» **Problem description**: Pick each line that has "Demon" out of the records.

» **Stored data**:
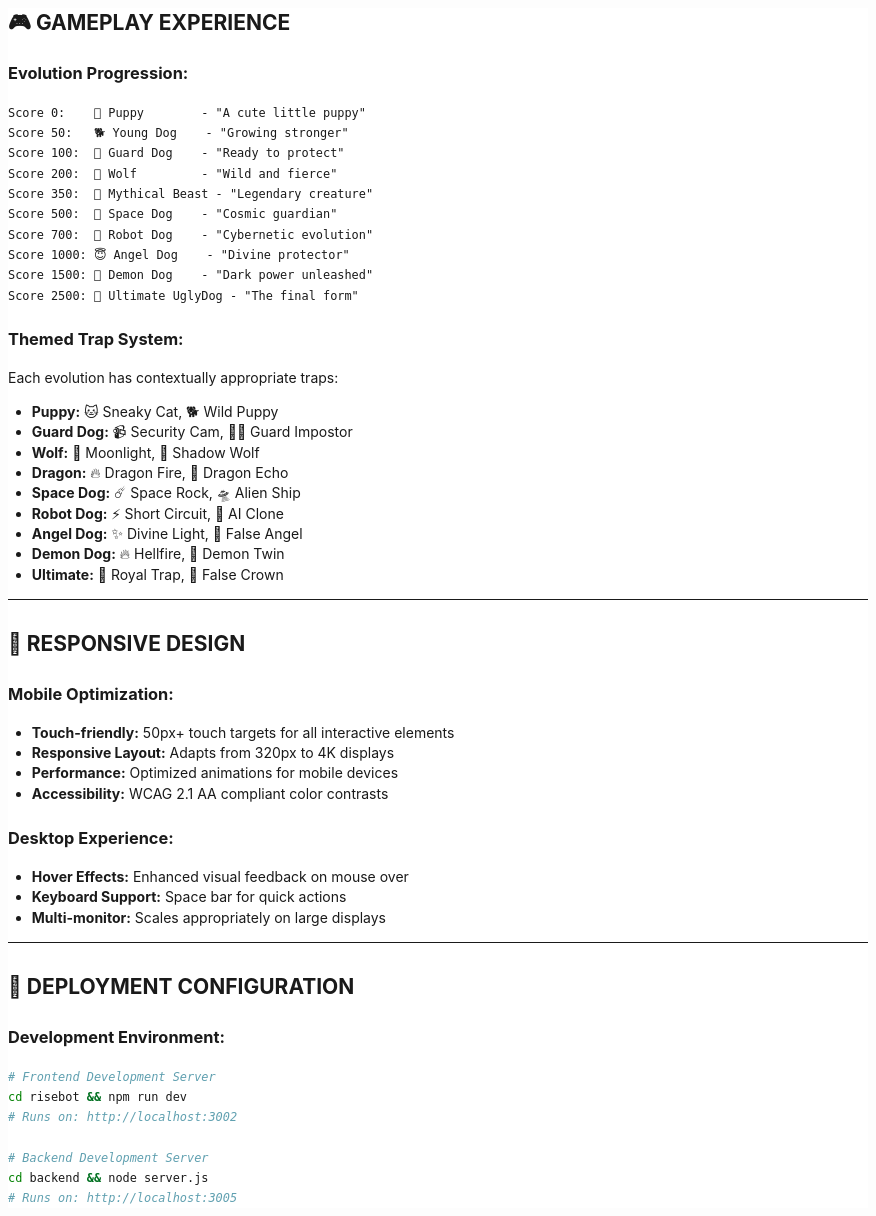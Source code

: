 
## 🎮 **GAMEPLAY EXPERIENCE**

### **Evolution Progression:**
```
Score 0:    🐶 Puppy        - "A cute little puppy"
Score 50:   🐕 Young Dog    - "Growing stronger"  
Score 100:  🦮 Guard Dog    - "Ready to protect"
Score 200:  🐺 Wolf         - "Wild and fierce"
Score 350:  🐉 Mythical Beast - "Legendary creature"
Score 500:  🚀 Space Dog    - "Cosmic guardian"
Score 700:  🤖 Robot Dog    - "Cybernetic evolution"
Score 1000: 😇 Angel Dog    - "Divine protector"
Score 1500: 👹 Demon Dog    - "Dark power unleashed"
Score 2500: 👑 Ultimate UglyDog - "The final form"
```

### **Themed Trap System:**
Each evolution has contextually appropriate traps:
- **Puppy:** 🐱 Sneaky Cat, 🐕 Wild Puppy
- **Guard Dog:** 📹 Security Cam, 🐕‍🦺 Guard Impostor  
- **Wolf:** 🌙 Moonlight, 🐺 Shadow Wolf
- **Dragon:** 🔥 Dragon Fire, 🐉 Dragon Echo
- **Space Dog:** ☄️ Space Rock, 🛸 Alien Ship
- **Robot Dog:** ⚡ Short Circuit, 🤖 AI Clone
- **Angel Dog:** ✨ Divine Light, 👼 False Angel
- **Demon Dog:** 🔥 Hellfire, 👺 Demon Twin
- **Ultimate:** 🔱 Royal Trap, 👑 False Crown

---

## 📱 **RESPONSIVE DESIGN**

### **Mobile Optimization:**
- **Touch-friendly:** 50px+ touch targets for all interactive elements
- **Responsive Layout:** Adapts from 320px to 4K displays
- **Performance:** Optimized animations for mobile devices
- **Accessibility:** WCAG 2.1 AA compliant color contrasts

### **Desktop Experience:**
- **Hover Effects:** Enhanced visual feedback on mouse over
- **Keyboard Support:** Space bar for quick actions
- **Multi-monitor:** Scales appropriately on large displays

---

## 🚀 **DEPLOYMENT CONFIGURATION**

### **Development Environment:**
```bash
# Frontend Development Server
cd risebot && npm run dev
# Runs on: http://localhost:3002

# Backend Development Server  
cd backend && node server.js
# Runs on: http://localhost:3005
```

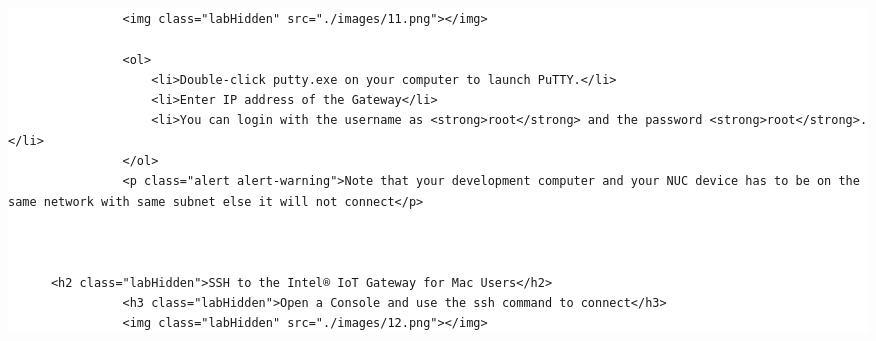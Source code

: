                     <img class="labHidden" src="./images/11.png"></img>

                    <ol>
                        <li>Double-click putty.exe on your computer to launch PuTTY.</li>
                        <li>Enter IP address of the Gateway</li>
                        <li>You can login with the username as <strong>root</strong> and the password <strong>root</strong>.</li>
                    </ol>
                    <p class="alert alert-warning">Note that your development computer and your NUC device has to be on the same network with same subnet else it will not connect</p>



          <h2 class="labHidden">SSH to the Intel® IoT Gateway for Mac Users</h2>
                    <h3 class="labHidden">Open a Console and use the ssh command to connect</h3>
                    <img class="labHidden" src="./images/12.png"></img>
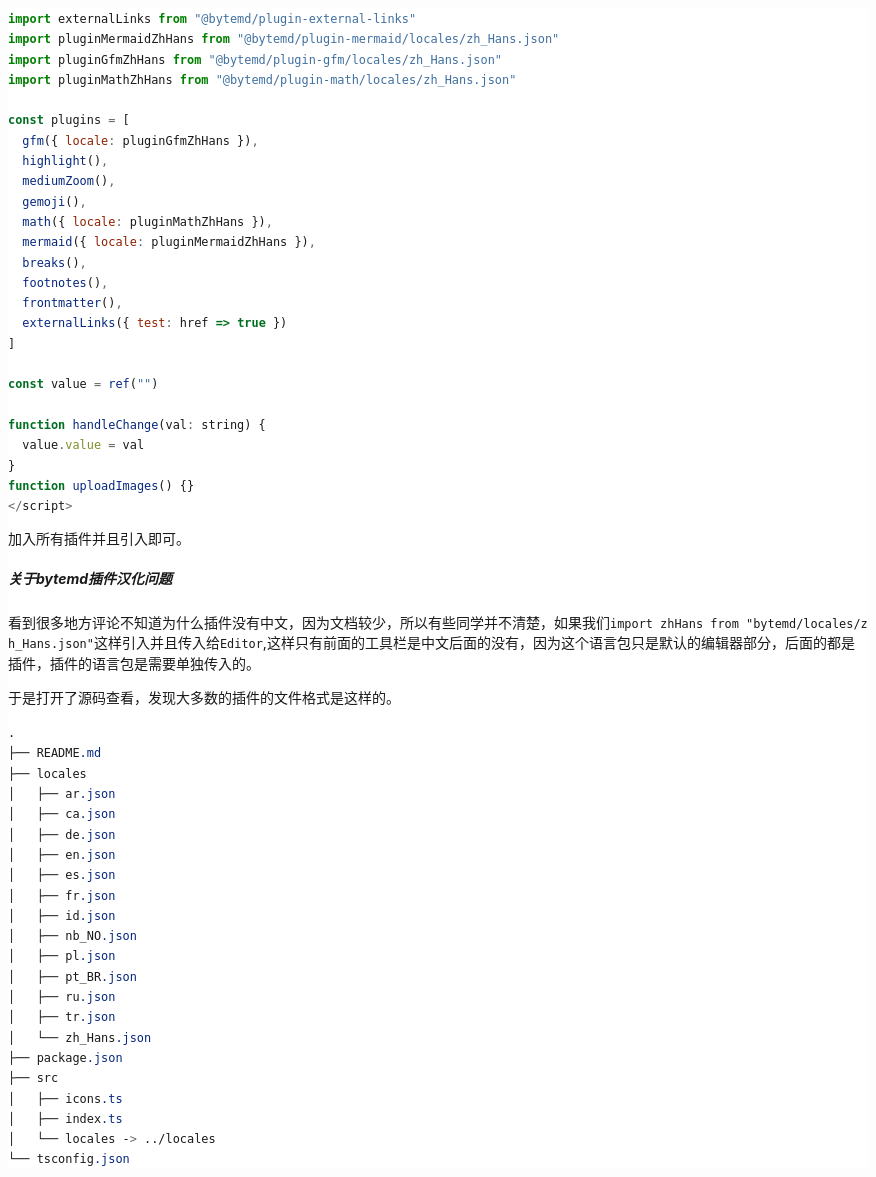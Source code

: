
 ```javascript
import externalLinks from "@bytemd/plugin-external-links"
import pluginMermaidZhHans from "@bytemd/plugin-mermaid/locales/zh_Hans.json"
import pluginGfmZhHans from "@bytemd/plugin-gfm/locales/zh_Hans.json"
import pluginMathZhHans from "@bytemd/plugin-math/locales/zh_Hans.json"

const plugins = [
  gfm({ locale: pluginGfmZhHans }),
  highlight(),
  mediumZoom(),
  gemoji(),
  math({ locale: pluginMathZhHans }),
  mermaid({ locale: pluginMermaidZhHans }),
  breaks(),
  footnotes(),
  frontmatter(),
  externalLinks({ test: href => true })
]

const value = ref("")

function handleChange(val: string) {
  value.value = val
}
function uploadImages() {}
</script>
```

加入所有插件并且引入即可。

##### 关于bytemd插件汉化问题

看到很多地方评论不知道为什么插件没有中文，因为文档较少，所以有些同学并不清楚，如果我们`import zhHans from "bytemd/locales/zh_Hans.json"`这样引入并且传入给`Editor`,这样只有前面的工具栏是中文后面的没有，因为这个语言包只是默认的编辑器部分，后面的都是插件，插件的语言包是需要单独传入的。

于是打开了源码查看，发现大多数的插件的文件格式是这样的。

```css
.
├── README.md
├── locales
│   ├── ar.json
│   ├── ca.json
│   ├── de.json
│   ├── en.json
│   ├── es.json
│   ├── fr.json
│   ├── id.json
│   ├── nb_NO.json
│   ├── pl.json
│   ├── pt_BR.json
│   ├── ru.json
│   ├── tr.json
│   └── zh_Hans.json
├── package.json
├── src
│   ├── icons.ts
│   ├── index.ts
│   └── locales -> ../locales
└── tsconfig.json
```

» **Answer box**:
Score 1500: 👹 Demon Dog    - "Dark power unleashed"
- **Demon Dog:** 🔥 Hellfire, 👺 Demon Twin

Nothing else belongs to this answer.